The average of \(\hat{\gamma }{_i}_l\) over all L imputation sets is (Eq. 14) an unbiased estimate of the true index \({\gamma _i}\). The squared standard error of this average (\(\bar{\gamma }_i\)) is (Eq. 15) the sum of two components (Rubin 1996). The first is the average of the squared standard errors \(\hat{\sigma }{_i}_l\) of the individual \(\hat{\gamma }{_i}_l\) over the L imputations and is a measure of within-imputation variability. The second is the variance of the \(\hat{\gamma }{_i}_l\) among the augmented datasets, i.e. the between-imputation variability, multiplied with a correction factor \(\frac{L + 1}{L}\). This component will be large when the imputation step is highly variable. As the imputation model governs the variability of the predictions to augment the data, its choice is crucial to obtaining the correct confidence intervals.

The basic imputation model

With multiple imputation, there is a large flexibility to construct augmented datasets. A first “basic” imputation model (Eqs. 1619) was chosen to make the results comparable with the Underhill method and birdSTATs. This model is a negative binomial generalised linear mixed model (glmm.nb) with year (\(\beta ^*_i\)) and month (\(\beta ^*_j\)) as fixed effects and site (\(b^*_k\)) as random effect.
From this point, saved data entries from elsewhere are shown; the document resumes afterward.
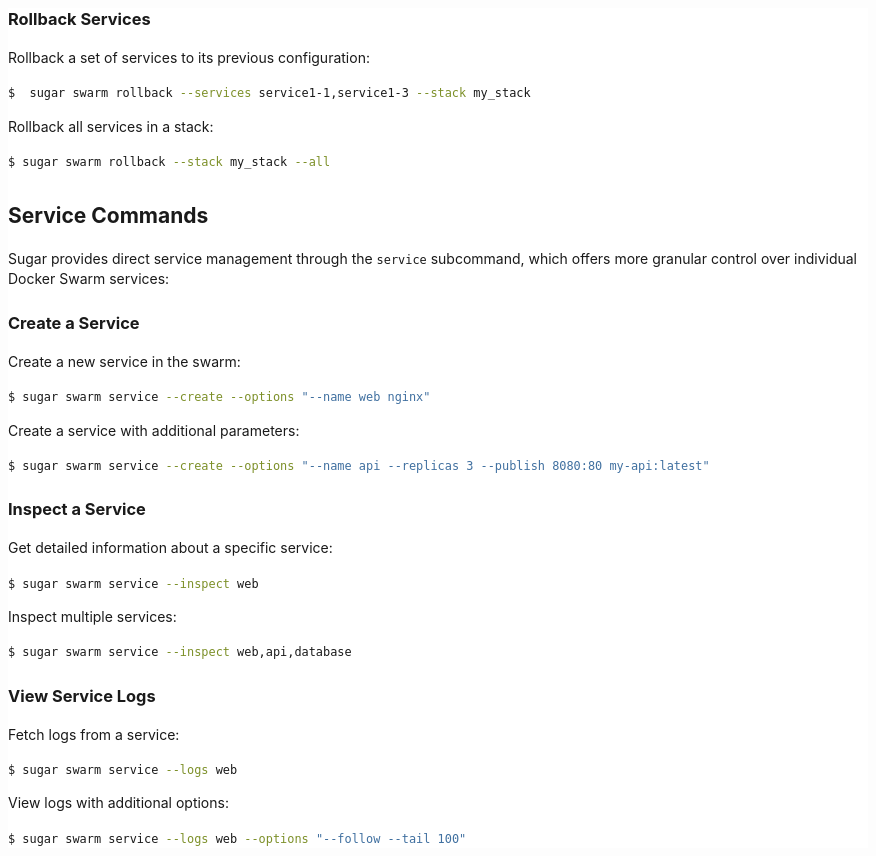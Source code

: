 ### Rollback Services

Rollback a set of services to its previous configuration:

```bash
$  sugar swarm rollback --services service1-1,service1-3 --stack my_stack
```

Rollback all services in a stack:

```bash
$ sugar swarm rollback --stack my_stack --all
```

## Service Commands

Sugar provides direct service management through the `service` subcommand, which
offers more granular control over individual Docker Swarm services:

### Create a Service

Create a new service in the swarm:

```bash
$ sugar swarm service --create --options "--name web nginx"
```

Create a service with additional parameters:

```bash
$ sugar swarm service --create --options "--name api --replicas 3 --publish 8080:80 my-api:latest"
```

### Inspect a Service

Get detailed information about a specific service:

```bash
$ sugar swarm service --inspect web
```

Inspect multiple services:

```bash
$ sugar swarm service --inspect web,api,database
```

### View Service Logs

Fetch logs from a service:

```bash
$ sugar swarm service --logs web
```

View logs with additional options:

```bash
$ sugar swarm service --logs web --options "--follow --tail 100"
```
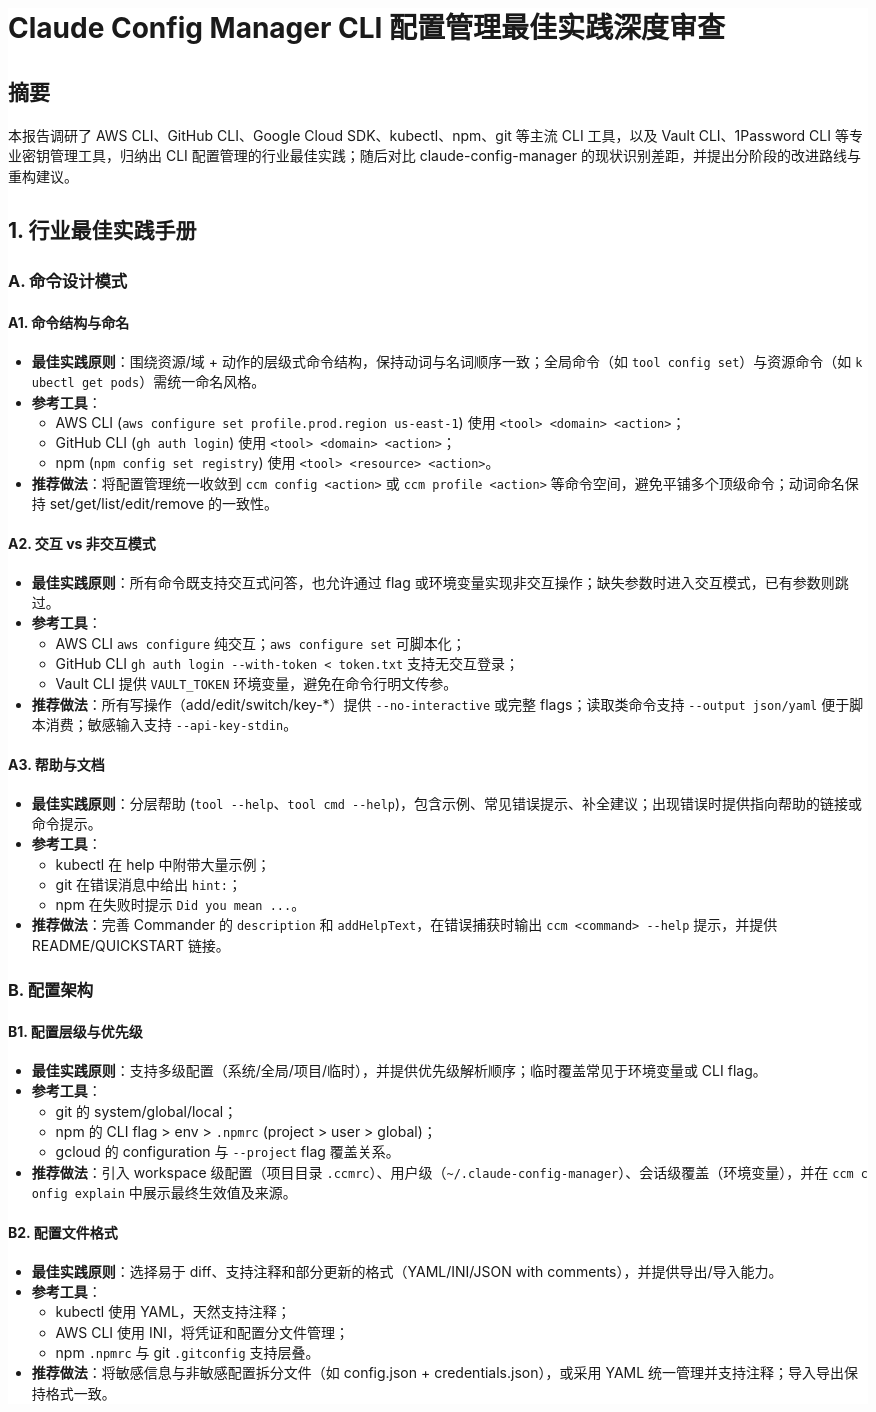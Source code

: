 # Claude Config Manager CLI 配置管理最佳实践深度审查

## 摘要
本报告调研了 AWS CLI、GitHub CLI、Google Cloud SDK、kubectl、npm、git 等主流 CLI 工具，以及 Vault CLI、1Password CLI 等专业密钥管理工具，归纳出 CLI 配置管理的行业最佳实践；随后对比 claude-config-manager 的现状识别差距，并提出分阶段的改进路线与重构建议。

## 1. 行业最佳实践手册
### A. 命令设计模式
#### A1. 命令结构与命名
- **最佳实践原则**：围绕资源/域 + 动作的层级式命令结构，保持动词与名词顺序一致；全局命令（如 `tool config set`）与资源命令（如 `kubectl get pods`）需统一命名风格。
- **参考工具**：
  - AWS CLI (`aws configure set profile.prod.region us-east-1`) 使用 `<tool> <domain> <action>`；
  - GitHub CLI (`gh auth login`) 使用 `<tool> <domain> <action>`；
  - npm (`npm config set registry`) 使用 `<tool> <resource> <action>`。
- **推荐做法**：将配置管理统一收敛到 `ccm config <action>` 或 `ccm profile <action>` 等命令空间，避免平铺多个顶级命令；动词命名保持 set/get/list/edit/remove 的一致性。

#### A2. 交互 vs 非交互模式
- **最佳实践原则**：所有命令既支持交互式问答，也允许通过 flag 或环境变量实现非交互操作；缺失参数时进入交互模式，已有参数则跳过。
- **参考工具**：
  - AWS CLI `aws configure` 纯交互；`aws configure set` 可脚本化；
  - GitHub CLI `gh auth login --with-token < token.txt` 支持无交互登录；
  - Vault CLI 提供 `VAULT_TOKEN` 环境变量，避免在命令行明文传参。
- **推荐做法**：所有写操作（add/edit/switch/key-*）提供 `--no-interactive` 或完整 flags；读取类命令支持 `--output json/yaml` 便于脚本消费；敏感输入支持 `--api-key-stdin`。

#### A3. 帮助与文档
- **最佳实践原则**：分层帮助 (`tool --help`、`tool cmd --help`)，包含示例、常见错误提示、补全建议；出现错误时提供指向帮助的链接或命令提示。
- **参考工具**：
  - kubectl 在 help 中附带大量示例；
  - git 在错误消息中给出 `hint:`；
  - npm 在失败时提示 `Did you mean ...`。
- **推荐做法**：完善 Commander 的 `description` 和 `addHelpText`，在错误捕获时输出 `ccm <command> --help` 提示，并提供 README/QUICKSTART 链接。

### B. 配置架构
#### B1. 配置层级与优先级
- **最佳实践原则**：支持多级配置（系统/全局/项目/临时），并提供优先级解析顺序；临时覆盖常见于环境变量或 CLI flag。
- **参考工具**：
  - git 的 system/global/local；
  - npm 的 CLI flag > env > `.npmrc` (project > user > global)；
  - gcloud 的 configuration 与 `--project` flag 覆盖关系。
- **推荐做法**：引入 workspace 级配置（项目目录 `.ccmrc`）、用户级（`~/.claude-config-manager`）、会话级覆盖（环境变量），并在 `ccm config explain` 中展示最终生效值及来源。

#### B2. 配置文件格式
- **最佳实践原则**：选择易于 diff、支持注释和部分更新的格式（YAML/INI/JSON with comments），并提供导出/导入能力。
- **参考工具**：
  - kubectl 使用 YAML，天然支持注释；
  - AWS CLI 使用 INI，将凭证和配置分文件管理；
  - npm `.npmrc` 与 git `.gitconfig` 支持层叠。
- **推荐做法**：将敏感信息与非敏感配置拆分文件（如 config.json + credentials.json），或采用 YAML 统一管理并支持注释；导入导出保持格式一致。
The observed dataset is sufficient to fit the model, so no initialisation is necessary.

$$\begin{aligned} \mathrm{Count}^*_{ijk}\sim & {} \mathrm{NB}(\mu ^*_{ijk}, \theta ^*) \end{aligned}$$
(16)
$$\begin{aligned} \log (\mu ^*_{ijk})& = {} \eta ^*_{ijk} \end{aligned}$$
(17)
$$\begin{aligned} \eta ^*_{ijk}& = {} \beta ^*_0 + \beta ^*_i + \beta ^*_j + b^*_k \end{aligned}$$
(18)
$$\begin{aligned} b^*_{k}\sim & {} N(0, \sigma ^*_s) \end{aligned}$$
(19)

The imputed values are generated in two steps. The first step is to sample a value pair \((\eta ^*_{ijk}, \theta ^*)\) from their distributions \(\eta ^*_{ijk} \sim N(\hat{\eta }^*_{ijk}, \sigma _{\hat{\eta }^*_{ijk}})\) and \(\theta ^* \sim Gamma(\beta _{\hat{\theta }^*}\hat{\theta }^*, \beta _{\hat{\theta }^*})\). These distributions combine the point estimates \(\hat{\eta }^*_{ijk}\) and \(\hat{\theta }^*\) with their model uncertainties. The second step is to sample the imputed value from a negative binomial distribution with mean \(\mu ^*_{ijk} = e ^{\eta ^*_{ijk}}\) and size \(\hat{\theta }^*\). The first step takes the model uncertainty into account and the second step the natural variability.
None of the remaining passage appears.